= Records of Events in the Tangut Empire =

Records of Events in the Tangut Empire (西夏書事 (Xīxià Shūshì)), literally “Affairs of the Western Xia Dynasty”, is a 42-juǎn history of the Western Xia Empire (西夏 (Xīxià); 1038–1227) compiled in the Qing period by the historian Wú Guǎngchéng (吳廣成), courtesy name Xīzhāi (西齋).

==Authorship and Compilation==
Wú Guǎngchéng states in his preface that, unlike the Liao and Jin dynasties, Western Xia had no dedicated official history; after its fall, most of its records were lost or became unintelligible. To remedy the gaps left by the Book of Song, History of Liao, and History of Jin, he assembled this work from scattered sources.

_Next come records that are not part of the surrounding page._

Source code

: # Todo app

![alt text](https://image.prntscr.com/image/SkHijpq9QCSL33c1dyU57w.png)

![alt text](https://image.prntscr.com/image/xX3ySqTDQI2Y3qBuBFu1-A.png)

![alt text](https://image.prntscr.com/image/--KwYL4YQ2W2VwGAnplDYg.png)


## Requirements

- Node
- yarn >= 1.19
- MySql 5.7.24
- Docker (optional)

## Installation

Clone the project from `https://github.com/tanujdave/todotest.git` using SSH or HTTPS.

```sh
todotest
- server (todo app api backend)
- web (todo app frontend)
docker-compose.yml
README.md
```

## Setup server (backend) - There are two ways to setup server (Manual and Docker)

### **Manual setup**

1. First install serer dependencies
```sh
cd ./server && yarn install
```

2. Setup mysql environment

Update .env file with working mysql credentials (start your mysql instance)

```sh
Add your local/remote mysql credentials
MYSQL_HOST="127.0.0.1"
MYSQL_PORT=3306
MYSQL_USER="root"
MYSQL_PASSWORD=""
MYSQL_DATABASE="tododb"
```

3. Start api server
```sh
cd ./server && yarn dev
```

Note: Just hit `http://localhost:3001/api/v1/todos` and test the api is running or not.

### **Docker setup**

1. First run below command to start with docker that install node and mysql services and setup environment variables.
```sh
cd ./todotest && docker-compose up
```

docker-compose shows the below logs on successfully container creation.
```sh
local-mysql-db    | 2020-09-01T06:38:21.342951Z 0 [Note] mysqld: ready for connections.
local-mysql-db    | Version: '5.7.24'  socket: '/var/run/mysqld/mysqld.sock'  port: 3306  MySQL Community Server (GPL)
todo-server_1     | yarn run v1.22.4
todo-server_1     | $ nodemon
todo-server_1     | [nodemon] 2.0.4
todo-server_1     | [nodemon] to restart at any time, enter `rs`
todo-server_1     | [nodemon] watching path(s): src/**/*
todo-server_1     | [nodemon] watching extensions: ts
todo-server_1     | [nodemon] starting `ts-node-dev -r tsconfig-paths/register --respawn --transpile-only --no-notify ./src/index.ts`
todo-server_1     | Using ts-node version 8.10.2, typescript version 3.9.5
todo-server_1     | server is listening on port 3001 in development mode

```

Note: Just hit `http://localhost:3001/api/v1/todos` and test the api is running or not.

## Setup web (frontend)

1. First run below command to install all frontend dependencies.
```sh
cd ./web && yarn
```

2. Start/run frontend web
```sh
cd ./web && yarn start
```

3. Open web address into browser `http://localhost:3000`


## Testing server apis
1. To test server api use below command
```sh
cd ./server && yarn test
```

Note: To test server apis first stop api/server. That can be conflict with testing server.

Unfortunately, Wú Guǎngchéng does not indicate his concrete sources, making it difficult to ascertain the origin of numerous passages.

==Overview==

The work is composed in the style of annalistic outline (綱目體 (gāngmù tǐ)), modeled on Zhu Xi's famous Zizhi Tongjian Gangmu. The “guidelines” (綱 (gāng)) are drawn from the official dynastic histories, while the “meshes” (目 (mù)) incorporate material from continuations of the Zizhi Tongjian, unofficial histories, memorials, imperial edicts, and private literature.

Its chronological span begins in 881 with the uprising of Li Sigong (拓跋思恭 (Tuòbá Sīgōng)) against Huang Chao, and concludes in 1231 with the secretive refuge of the former Western Xia minister Wáng Lìzhī (王立之 (Wáng Lìzhī)) in Shēnzhōu.

==Editions==
- First printed in 1825 by the Xiaoxianshanfang Studio (小峴山房 (Xiǎoxiàn Shānfáng)).
- Facsimile reprint published in 1935 by the Wenkui Studio (文奎堂 (Wénkuí Táng)) in Beiping (Beijing).